Abstract:
Unrolling the loop in strlen function.

Created by Peter Kankowski
Last changed
Contributors: Ace, Vladimir Kraljevic, and Madis Kalme
Filed under Low-level code optimization

Share on social sitesReddit Digg Delicious Buzz Facebook Twitter

Fast strlen function

Disclaimer: The strlen function rarely lies on the critical path of the program, and if it is, you should store the string length in an integer variable (Pascal-style strings). This article should be viewed as an exercise in code optimization, not as a recommendation for everyday programming.

Vectorized strlen

A usual implementation of strlen function scans the string byte-by-byte looking for terminating zero. For example:

size_t strlen(const char *s) {
    const char *start = s;
    while(*s)
        s++;
    return s - start;
}

It's small and easy, but not very fast. That is how we can improve it:

// for x86 only
size_t my_strlen(const char *s) {
    size_t len = 0;
    for(;;) {
        unsigned x = *(unsigned*)s;
        if((x & 0xFF) == 0) return len;
        if((x & 0xFF00) == 0) return len + 1;
        if((x & 0xFF0000) == 0) return len + 2;
        if((x & 0xFF000000) == 0) return len + 3;
        s += 4, len += 4;
    }
}

Four bytes are examined at once. The program reads a double word from memory, extracts each of its bytes by ANDing with a mask, and compares the bytes with zero. That is what Agner Fog calls "vector operations in general purpose registers".

Problems and solutions

Warning: this function will crash if an non-readable memory page is located right after the end of the string. The simplest way to prevent this is to allocate 3 additional bytes at the end of string.

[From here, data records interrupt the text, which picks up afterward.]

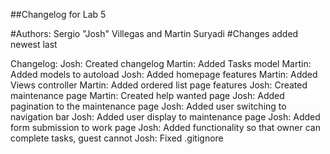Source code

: ##Changelog for Lab 5

#Authors: Sergio "Josh" Villegas and Martin Suryadi
#Changes added newest last

Changelog:
Josh:   Created changelog
Martin: Added Tasks model
Martin: Added models to autoload
Josh:   Added homepage features
Martin: Added Views controller
Martin: Added ordered list page features
Josh:   Created maintenance page
Martin: Created help wanted page
Josh:   Added pagination to the maintenance page
Josh:   Added user switching to navigation bar
Josh:   Added user display to maintenance page
Josh:   Added form submission to work page
Josh:   Added functionality so that owner can complete tasks, guest cannot
Josh:   Fixed .gitignore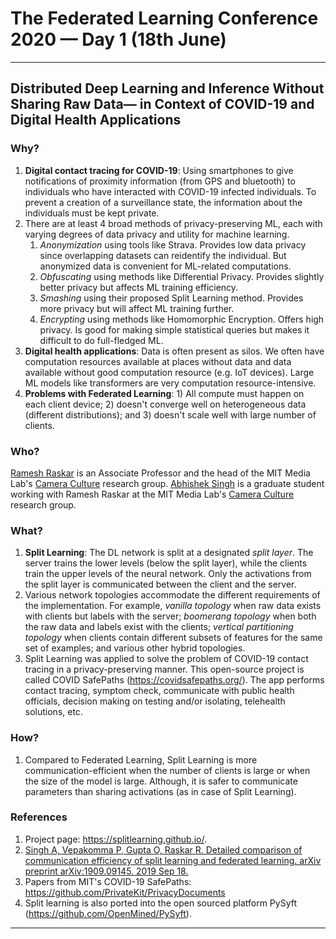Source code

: # The Federated Learning Conference 2020 — Day 1 (18th June)

____

## Distributed Deep Learning and Inference Without Sharing Raw Data— in Context of COVID-19 and Digital Health Applications

### Why?

1. **Digital contact tracing for COVID-19**: Using smartphones to give notifications of proximity information (from GPS and bluetooth) to individuals who have interacted with COVID-19 infected individuals. To prevent a creation of a surveillance state, the information about the individuals must be kept private. 
2. There are at least 4 broad methods of privacy-preserving ML, each with varying degrees of data privacy and utility for machine learning.
   1. *Anonymization* using tools like Strava. Provides low data privacy since overlapping datasets can reidentify the individual. But anonymized data is convenient for ML-related computations.
   2. *Obfuscating* using methods like Differential Privacy. Provides slightly better privacy but affects ML training efficiency.
   3. *Smashing* using their proposed Split Learning method. Provides more privacy but will affect ML training further.
   4. *Encrypting* using methods like Homomorphic Encryption. Offers high privacy. Is good for making simple statistical queries but makes it difficult to do full-fledged ML.
3. **Digital health applications**: Data is often present as silos. We often have computation resources available at places without data and data available without good computation resource (e.g. IoT devices). Large ML models like transformers are very computation resource-intensive.
4. **Problems with Federated Learning**: 1) All compute must happen on each client device; 2) doesn't converge well on heterogeneous data (different distributions); and 3) doesn't scale well with large number of clients.

### Who?

[Ramesh Raskar](https://www.media.mit.edu/people/raskar/overview/) is an Associate Professor and the head of the MIT Media Lab's [Camera Culture](https://www.media.mit.edu/groups/camera-culture/overview/) research group. [Abhishek Singh](https://www.media.mit.edu/people/abhi24/overview/) is a graduate student working with Ramesh Raskar at the MIT Media Lab's [Camera Culture](https://www.media.mit.edu/groups/camera-culture/overview/) research group.

### What?

1. **Split Learning**: The DL network is split at a designated *split layer*. The server trains the lower levels (below the split layer), while the clients train the upper levels of the neural network. Only the activations from the split layer is communicated between the client and the server.
2. Various network topologies accommodate the different requirements of the implementation. For example, *vanilla topology* when raw data exists with clients but labels with the server; *boomerang topology* when both the raw data and labels exist with the clients; *vertical partitioning topology* when clients contain different subsets of features for the same set of examples; and various other hybrid topologies.
3. Split Learning was applied to solve the problem of COVID-19 contact tracing in a privacy-preserving manner. This open-source project is called COVID SafePaths (https://covidsafepaths.org/). The app performs contact tracing, symptom check, communicate with public health officials, decision making on testing and/or isolating, telehealth solutions, etc.

### How?

1. Compared to Federated Learning, Split Learning is more communication-efficient when the number of clients is large or when the size of the model is large. Although, it is safer to communicate parameters than sharing activations (as in case of Split Learning).

### References

1. Project page: https://splitlearning.github.io/.
2. [Singh A, Vepakomma P, Gupta O, Raskar R. Detailed comparison of communication efficiency of split learning and federated learning. arXiv preprint arXiv:1909.09145. 2019 Sep 18.](https://arxiv.org/pdf/1909.09145.pdf)
3. Papers from MIT's COVID-19 SafePaths: https://github.com/PrivateKit/PrivacyDocuments
4. Split learning is also ported into the open sourced platform PySyft (https://github.com/OpenMined/PySyft).

____




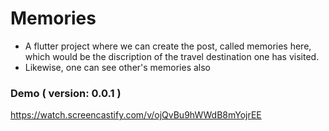 # Memories

* A flutter project where we can create the post, called memories here, which would be the discription of the travel destination one has visited.
* Likewise, one can see other's memories also

### Demo ( version: 0.0.1 )

https://watch.screencastify.com/v/ojQvBu9hWWdB8mYojrEE
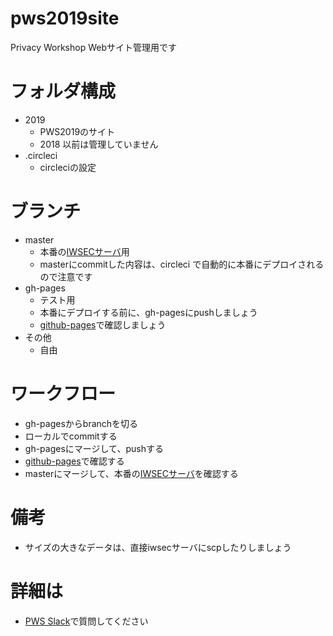 # pws2019site
Privacy Workshop Webサイト管理用です

# フォルダ構成
- 2019
  - PWS2019のサイト
  - 2018 以前は管理していません
- .circleci
  - circleciの設定

# ブランチ
- master
  - 本番の[IWSECサーバ](https://www.iwsec.org/pws/2019/)用
  - masterにcommitした内容は、circleci で自動的に本番にデプロイされるので注意です
- gh-pages
  - テスト用
  - 本番にデプロイする前に、gh-pagesにpushしましょう
  - [github-pages](https://pwscup.github.io/pws2019site)で確認しましょう
- その他
  - 自由

# ワークフロー
  - gh-pagesからbranchを切る
  - ローカルでcommitする
  - gh-pagesにマージして、pushする
  - [github-pages](https://pwscup.github.io/pws2019site)で確認する
  - masterにマージして、本番の[IWSECサーバ](https://www.iwsec.org/pws/2019/)を確認する

# 備考
  - サイズの大きなデータは、直接iwsecサーバにscpしたりしましょう

# 詳細は
- [PWS Slack](https://pwscup.slack.com)で質問してください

The dwords may be unaligned, but x86 architecture allows access to unaligned data. For small strings, the alignment will take more time than the penalty of unaligned reads.

The code is not portable: you will have to add another 4 conditions if you use a 64-bit processor. For big-endian architectures, the order of conditions should be reversed.

Agner Fog made another strlen function for his tutorials (file optimizing_assembly.pdf, chapter 13.5). The idea is the same, but he uses clever math tricks to avoid branches inside the loop.

Test conditions and results

The functions were tested on several short strings (words in Gettysburg address) and on a long string (Lewis Carroll's Jabberwocky). The RDTSC instruction was used for measurements.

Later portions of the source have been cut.